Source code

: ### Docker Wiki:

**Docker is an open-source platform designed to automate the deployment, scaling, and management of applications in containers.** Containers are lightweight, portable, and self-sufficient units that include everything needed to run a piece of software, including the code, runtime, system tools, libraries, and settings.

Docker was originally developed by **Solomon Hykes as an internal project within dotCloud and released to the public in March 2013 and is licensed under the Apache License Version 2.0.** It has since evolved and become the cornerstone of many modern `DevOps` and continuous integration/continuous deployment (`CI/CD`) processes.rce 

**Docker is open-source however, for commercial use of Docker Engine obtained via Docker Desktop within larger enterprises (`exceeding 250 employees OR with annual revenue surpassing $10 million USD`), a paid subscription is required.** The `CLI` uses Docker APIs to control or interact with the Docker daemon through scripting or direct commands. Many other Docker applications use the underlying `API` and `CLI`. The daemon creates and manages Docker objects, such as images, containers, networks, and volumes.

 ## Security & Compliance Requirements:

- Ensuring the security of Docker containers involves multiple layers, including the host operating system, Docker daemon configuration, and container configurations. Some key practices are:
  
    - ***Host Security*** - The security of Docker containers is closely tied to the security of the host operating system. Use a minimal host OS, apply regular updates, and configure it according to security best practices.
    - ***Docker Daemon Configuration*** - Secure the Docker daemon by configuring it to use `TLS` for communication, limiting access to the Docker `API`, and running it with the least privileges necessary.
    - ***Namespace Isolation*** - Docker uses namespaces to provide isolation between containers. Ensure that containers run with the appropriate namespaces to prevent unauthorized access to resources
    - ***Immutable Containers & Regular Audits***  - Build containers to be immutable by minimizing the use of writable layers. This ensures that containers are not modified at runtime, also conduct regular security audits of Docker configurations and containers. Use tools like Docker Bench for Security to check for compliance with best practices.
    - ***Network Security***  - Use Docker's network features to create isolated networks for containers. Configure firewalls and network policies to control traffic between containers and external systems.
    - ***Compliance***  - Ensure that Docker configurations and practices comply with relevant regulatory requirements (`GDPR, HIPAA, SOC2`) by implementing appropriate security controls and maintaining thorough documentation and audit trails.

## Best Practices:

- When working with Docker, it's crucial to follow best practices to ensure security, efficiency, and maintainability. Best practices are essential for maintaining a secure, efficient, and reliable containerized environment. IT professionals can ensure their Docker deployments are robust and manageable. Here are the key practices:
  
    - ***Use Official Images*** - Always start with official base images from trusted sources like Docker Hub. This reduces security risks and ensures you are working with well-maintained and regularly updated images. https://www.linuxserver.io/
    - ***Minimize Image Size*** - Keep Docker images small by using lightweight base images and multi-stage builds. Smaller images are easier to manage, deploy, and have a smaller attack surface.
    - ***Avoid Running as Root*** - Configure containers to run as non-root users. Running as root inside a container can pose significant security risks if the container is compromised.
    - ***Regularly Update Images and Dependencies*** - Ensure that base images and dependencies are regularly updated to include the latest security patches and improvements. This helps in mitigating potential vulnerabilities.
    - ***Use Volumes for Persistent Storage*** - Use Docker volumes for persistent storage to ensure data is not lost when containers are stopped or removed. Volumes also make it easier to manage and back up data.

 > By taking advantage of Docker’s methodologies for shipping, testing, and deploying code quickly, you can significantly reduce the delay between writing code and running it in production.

■ **Directions for this task**
Could you print, exactly and with nothing else, the lines from the one containing "- ***Regularly Update" through the last line of the records above?

■ **Worked solution**
    - ***Regularly Update Images and Dependencies*** - Ensure that base images and dependencies are regularly updated to include the latest security patches and improvements. This helps in mitigating potential vulnerabilities.
    - ***Use Volumes for Persistent Storage*** - Use Docker volumes for persistent storage to ensure data is not lost when containers are stopped or removed. Volumes also make it easier to manage and back up data.

 > By taking advantage of Docker’s methodologies for shipping, testing, and deploying code quickly, you can significantly reduce the delay between writing code and running it in production.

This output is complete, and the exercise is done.